» TASK DESCRIPTION: All that is wanted is the exact text of the lines below from the one with "語言 : SystemVerilog" through the one with "called Glacier Bay._", inclusive, minus any pictures.

(Records contained in a dataset)
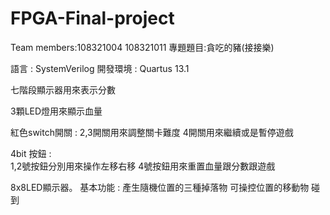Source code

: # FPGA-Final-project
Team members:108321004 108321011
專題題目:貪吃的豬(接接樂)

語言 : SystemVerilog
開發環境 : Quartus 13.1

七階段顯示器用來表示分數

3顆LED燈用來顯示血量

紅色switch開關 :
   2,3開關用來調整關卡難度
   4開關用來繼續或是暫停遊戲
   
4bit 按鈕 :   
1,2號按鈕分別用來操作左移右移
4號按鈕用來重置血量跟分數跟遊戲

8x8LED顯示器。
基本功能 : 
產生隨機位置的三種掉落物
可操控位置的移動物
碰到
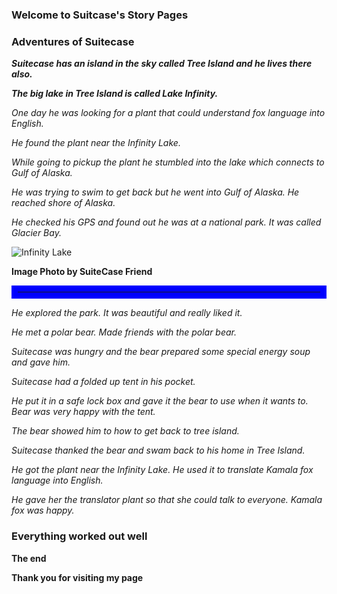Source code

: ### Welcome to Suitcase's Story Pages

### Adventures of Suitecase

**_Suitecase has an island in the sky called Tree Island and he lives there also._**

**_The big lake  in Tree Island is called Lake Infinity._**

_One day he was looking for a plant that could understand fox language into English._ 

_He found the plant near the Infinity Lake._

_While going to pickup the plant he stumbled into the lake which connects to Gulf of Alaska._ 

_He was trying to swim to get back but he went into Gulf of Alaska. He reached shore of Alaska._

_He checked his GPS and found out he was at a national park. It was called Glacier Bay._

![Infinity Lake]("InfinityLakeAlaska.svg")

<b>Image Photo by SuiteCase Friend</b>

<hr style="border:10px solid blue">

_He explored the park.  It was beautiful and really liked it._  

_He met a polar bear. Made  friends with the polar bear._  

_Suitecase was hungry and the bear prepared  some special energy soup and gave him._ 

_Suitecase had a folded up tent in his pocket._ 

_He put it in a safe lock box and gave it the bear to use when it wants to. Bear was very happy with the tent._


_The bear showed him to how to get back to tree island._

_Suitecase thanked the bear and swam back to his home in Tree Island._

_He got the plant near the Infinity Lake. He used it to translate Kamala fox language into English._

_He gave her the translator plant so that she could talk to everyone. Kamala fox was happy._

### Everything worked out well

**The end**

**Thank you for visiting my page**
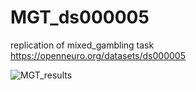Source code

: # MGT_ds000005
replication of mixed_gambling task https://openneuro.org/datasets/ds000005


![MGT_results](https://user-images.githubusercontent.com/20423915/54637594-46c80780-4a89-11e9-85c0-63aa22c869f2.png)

» SOLUTION TO THE PROBLEM:
語言 : SystemVerilog
開發環境 : Quartus 13.1

七階段顯示器用來表示分數

3顆LED燈用來顯示血量

紅色switch開關 :
   2,3開關用來調整關卡難度
   4開關用來繼續或是暫停遊戲
   
4bit 按鈕 :   
1,2號按鈕分別用來操作左移右移
4號按鈕用來重置血量跟分數跟遊戲

8x8LED顯示器。
基本功能 : 
產生隨機位置的三種掉落物
可操控位置的移動物
碰到
Source code

: ### Welcome to Suitcase's Story Pages

### Adventures of Suitecase

**_Suitecase has an island in the sky called Tree Island and he lives there also._**

**_The big lake  in Tree Island is called Lake Infinity._**

_One day he was looking for a plant that could understand fox language into English._ 

_He found the plant near the Infinity Lake._

_While going to pickup the plant he stumbled into the lake which connects to Gulf of Alaska._ 

_He was trying to swim to get back but he went into Gulf of Alaska. He reached shore of Alaska._

_He checked his GPS and found out he was at a national park. It was called Glacier Bay._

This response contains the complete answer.